** Data under study follows **

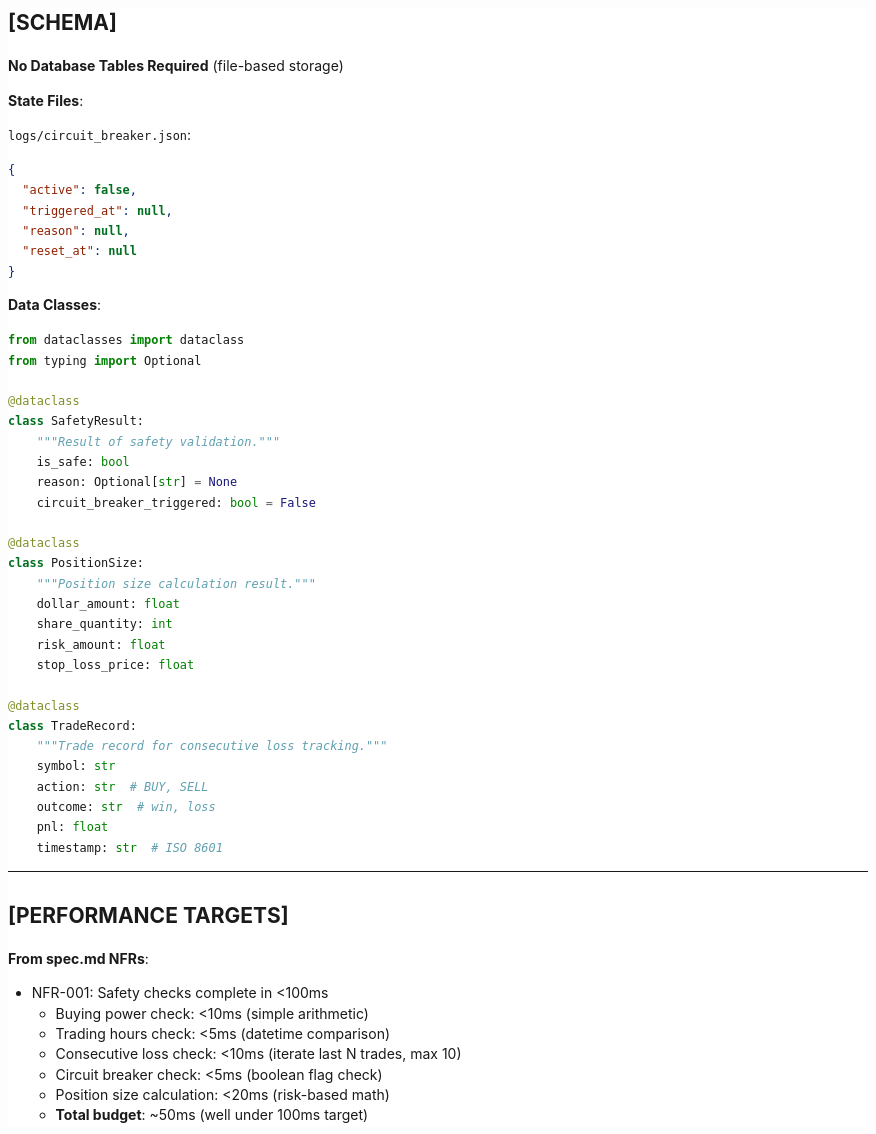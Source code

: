 
## [SCHEMA]

**No Database Tables Required** (file-based storage)

**State Files**:

`logs/circuit_breaker.json`:
```json
{
  "active": false,
  "triggered_at": null,
  "reason": null,
  "reset_at": null
}
```

**Data Classes**:

```python
from dataclasses import dataclass
from typing import Optional

@dataclass
class SafetyResult:
    """Result of safety validation."""
    is_safe: bool
    reason: Optional[str] = None
    circuit_breaker_triggered: bool = False

@dataclass
class PositionSize:
    """Position size calculation result."""
    dollar_amount: float
    share_quantity: int
    risk_amount: float
    stop_loss_price: float

@dataclass
class TradeRecord:
    """Trade record for consecutive loss tracking."""
    symbol: str
    action: str  # BUY, SELL
    outcome: str  # win, loss
    pnl: float
    timestamp: str  # ISO 8601
```

---

## [PERFORMANCE TARGETS]

**From spec.md NFRs**:
- NFR-001: Safety checks complete in <100ms
  - Buying power check: <10ms (simple arithmetic)
  - Trading hours check: <5ms (datetime comparison)
  - Consecutive loss check: <10ms (iterate last N trades, max 10)
  - Circuit breaker check: <5ms (boolean flag check)
  - Position size calculation: <20ms (risk-based math)
  - **Total budget**: ~50ms (well under 100ms target)
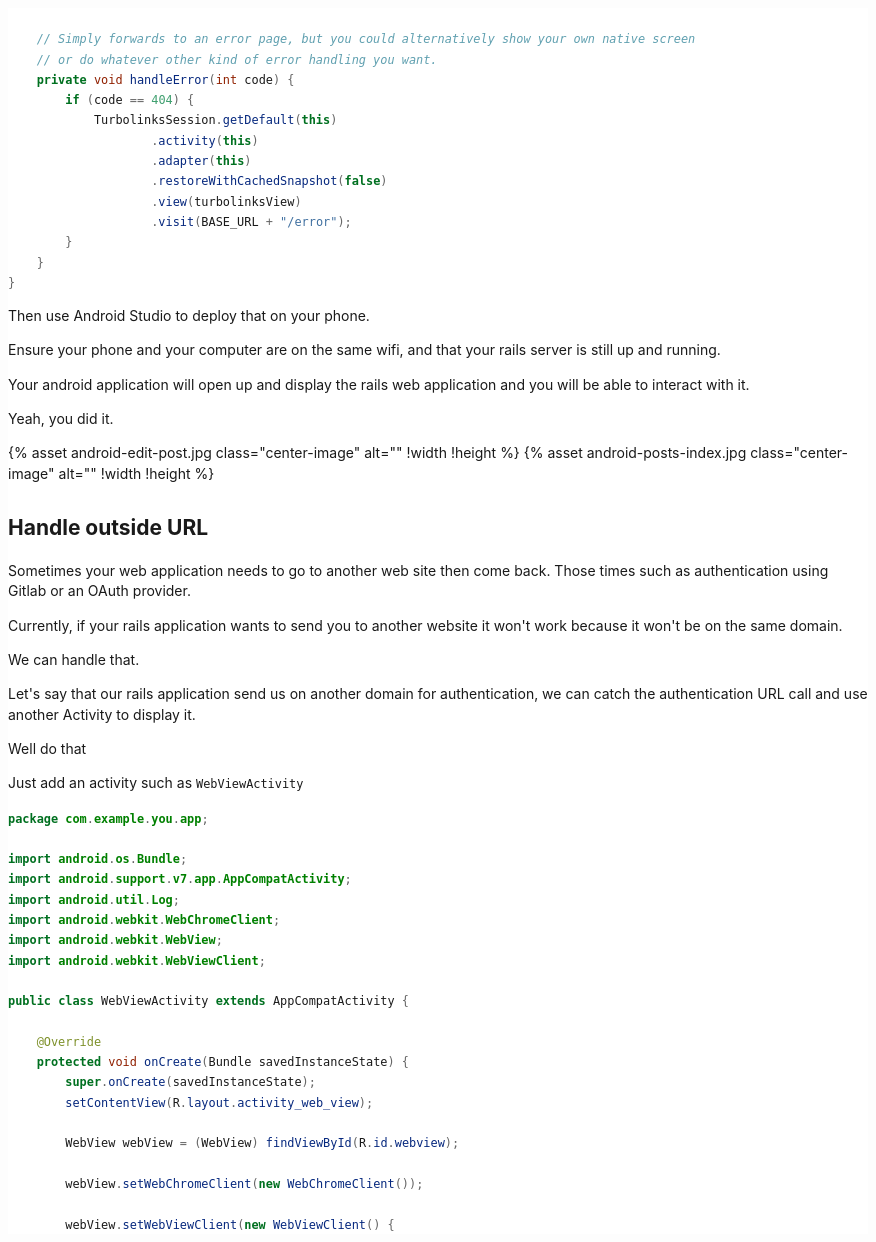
 ```java

    // Simply forwards to an error page, but you could alternatively show your own native screen
    // or do whatever other kind of error handling you want.
    private void handleError(int code) {
        if (code == 404) {
            TurbolinksSession.getDefault(this)
                    .activity(this)
                    .adapter(this)
                    .restoreWithCachedSnapshot(false)
                    .view(turbolinksView)
                    .visit(BASE_URL + "/error");
        }
    }
}
```

Then use Android Studio to deploy that on your phone.

Ensure your phone and your computer are on the same wifi, and that your rails server is still up and running.

Your android application will open up and display the rails web application and you will be able to interact with it.

Yeah, you did it.

{% asset android-edit-post.jpg class="center-image" alt="" !width !height %}
{% asset android-posts-index.jpg class="center-image" alt="" !width !height %}

## Handle outside URL

Sometimes your web application needs to go to another web site then come back. Those times such as authentication using Gitlab or an OAuth provider.

Currently, if your rails application wants to send you to another website it won't work because it won't be on the same domain.

We can handle that.

Let's say that our rails application send us on another domain for authentication, we can catch the authentication URL call and use another Activity to display it.

Well do that

Just add an activity such as `WebViewActivity`

```java
package com.example.you.app;

import android.os.Bundle;
import android.support.v7.app.AppCompatActivity;
import android.util.Log;
import android.webkit.WebChromeClient;
import android.webkit.WebView;
import android.webkit.WebViewClient;

public class WebViewActivity extends AppCompatActivity {

    @Override
    protected void onCreate(Bundle savedInstanceState) {
        super.onCreate(savedInstanceState);
        setContentView(R.layout.activity_web_view);

        WebView webView = (WebView) findViewById(R.id.webview);

        webView.setWebChromeClient(new WebChromeClient());

        webView.setWebViewClient(new WebViewClient() {
```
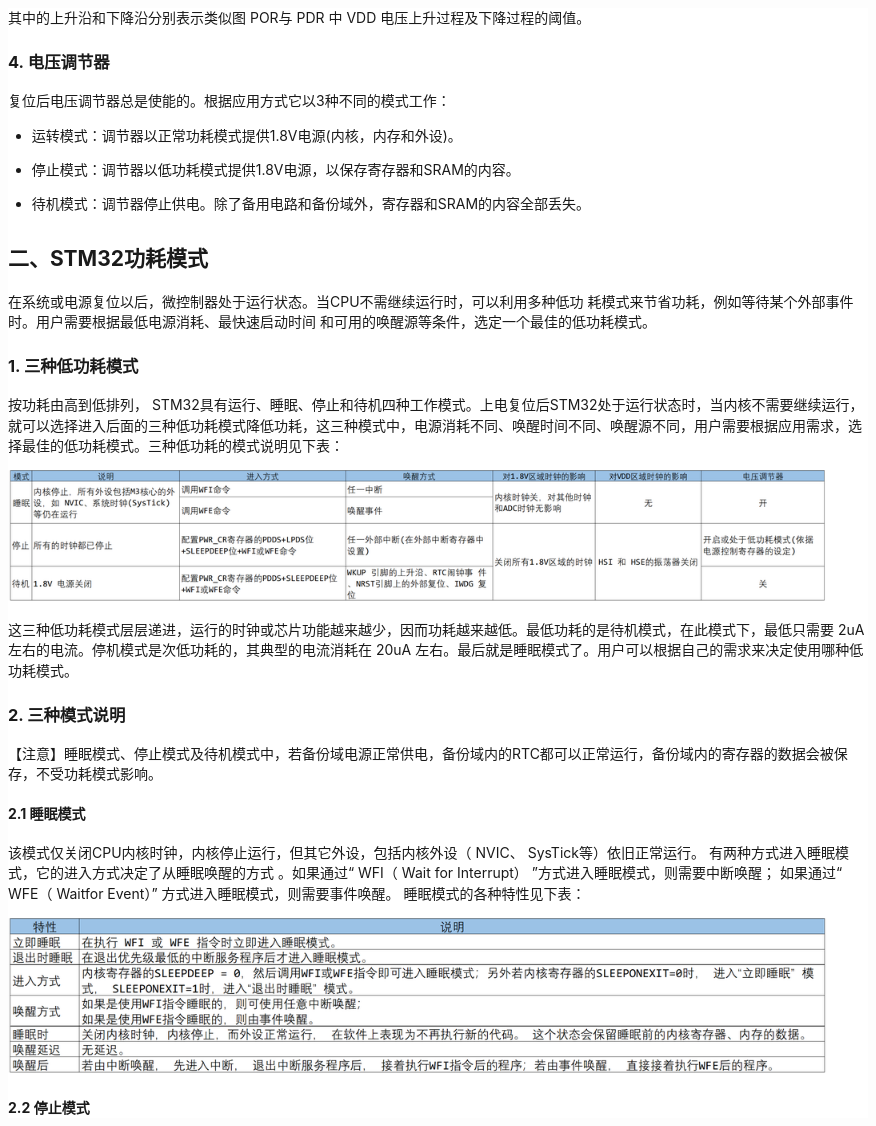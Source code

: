 其中的上升沿和下降沿分别表示类似图 POR与 PDR 中 VDD 电压上升过程及下降过程的阈值。  

### 4. 电压调节器

复位后电压调节器总是使能的。根据应用方式它以3种不同的模式工作：

- 运转模式：调节器以正常功耗模式提供1.8V电源(内核，内存和外设)。

- 停止模式：调节器以低功耗模式提供1.8V电源，以保存寄存器和SRAM的内容。

- 待机模式：调节器停止供电。除了备用电路和备份域外，寄存器和SRAM的内容全部丢失。

## 二、STM32功耗模式

在系统或电源复位以后，微控制器处于运行状态。当CPU不需继续运行时，可以利用多种低功 耗模式来节省功耗，例如等待某个外部事件时。用户需要根据最低电源消耗、最快速启动时间 和可用的唤醒源等条件，选定一个最佳的低功耗模式。

### 1. 三种低功耗模式

按功耗由高到低排列， STM32具有运行、睡眠、停止和待机四种工作模式。上电复位后STM32处于运行状态时，当内核不需要继续运行，就可以选择进入后面的三种低功耗模式降低功耗，这三种模式中，电源消耗不同、唤醒时间不同、唤醒源不同，用户需要根据应用需求，选择最佳的低功耗模式。三种低功耗的模式说明见下表：

<img src="./LV001-电源管理简介/img/image-20230610165631308.png" alt="image-20230610165631308" style="zoom:80%;" />

这三种低功耗模式层层递进，运行的时钟或芯片功能越来越少，因而功耗越来越低。最低功耗的是待机模式，在此模式下，最低只需要 2uA 左右的电流。停机模式是次低功耗的，其典型的电流消耗在 20uA 左右。最后就是睡眠模式了。用户可以根据自己的需求来决定使用哪种低功耗模式。    

### 2. 三种模式说明

【注意】睡眠模式、停止模式及待机模式中，若备份域电源正常供电，备份域内的RTC都可以正常运行，备份域内的寄存器的数据会被保存，不受功耗模式影响。

#### 2.1 睡眠模式

该模式仅关闭CPU内核时钟，内核停止运行，但其它外设，包括内核外设（ NVIC、 SysTick等）依旧正常运行。 有两种方式进入睡眠模式，它的进入方式决定了从睡眠唤醒的方式 。如果通过“ WFI（ Wait for Interrupt） ”方式进入睡眠模式，则需要中断唤醒； 如果通过“ WFE（ Waitfor Event）” 方式进入睡眠模式，则需要事件唤醒。  睡眠模式的各种特性见下表：  

<img src="./LV001-电源管理简介/img/image-20230610165726268.png" alt="image-20230610165726268" style="zoom:80%;" />

#### 2.2 停止模式  
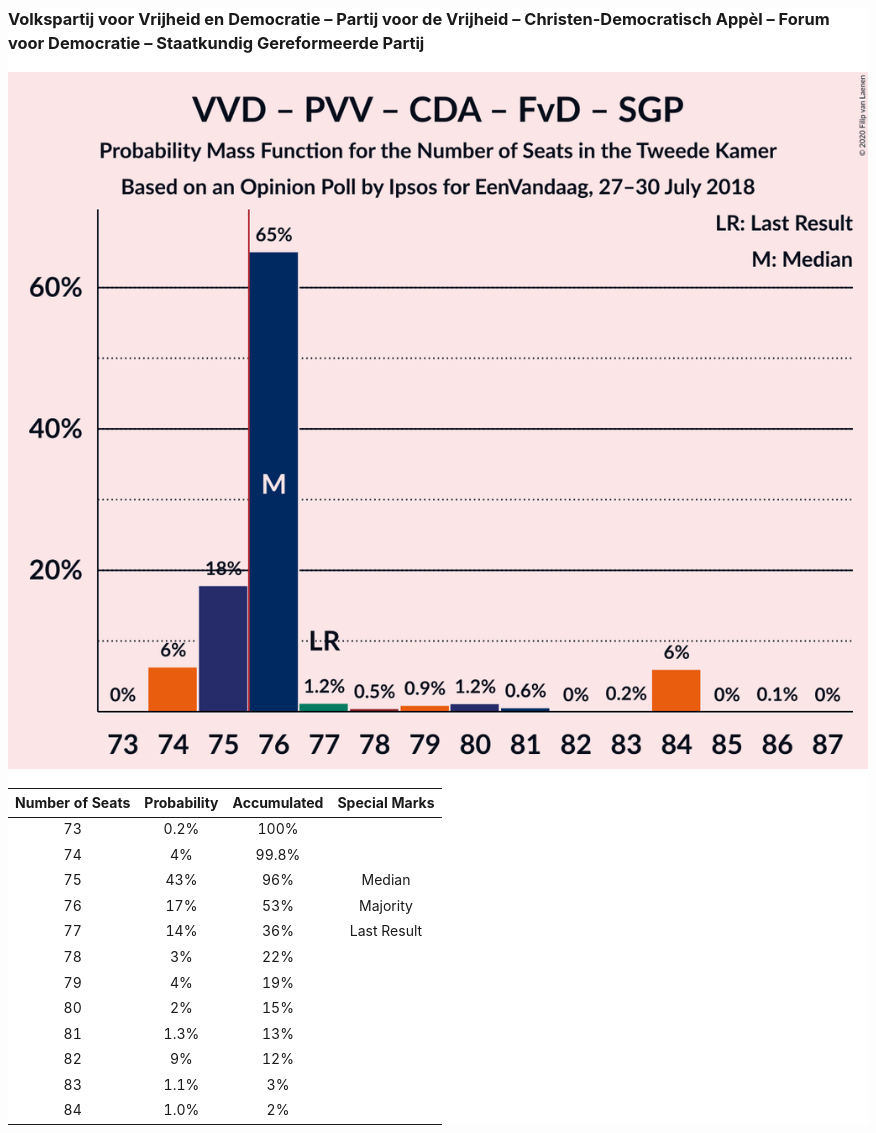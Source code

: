 ### Volkspartij voor Vrijheid en Democratie – Partij voor de Vrijheid – Christen-Democratisch Appèl – Forum voor Democratie – Staatkundig Gereformeerde Partij

![Graph with seats probability mass function not yet produced](2018-07-30-Ipsos-coalitions-seats-pmf-vvd–pvv–cda–fvd–sgp.png "Seats Probability Mass Function")

| Number of Seats | Probability | Accumulated | Special Marks |
|:---------------:|:-----------:|:-----------:|:-------------:|
| 73 | 0.2% | 100% |  |
| 74 | 4% | 99.8% |  |
| 75 | 43% | 96% | Median |
| 76 | 17% | 53% | Majority |
| 77 | 14% | 36% | Last Result |
| 78 | 3% | 22% |  |
| 79 | 4% | 19% |  |
| 80 | 2% | 15% |  |
| 81 | 1.3% | 13% |  |
| 82 | 9% | 12% |  |
| 83 | 1.1% | 3% |  |
| 84 | 1.0% | 2% |  |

** End of Data under study **

▸ Work instruction: Across the entries above, state how many lines include the string "Bundle", with no other text.

▸ Task solution: 2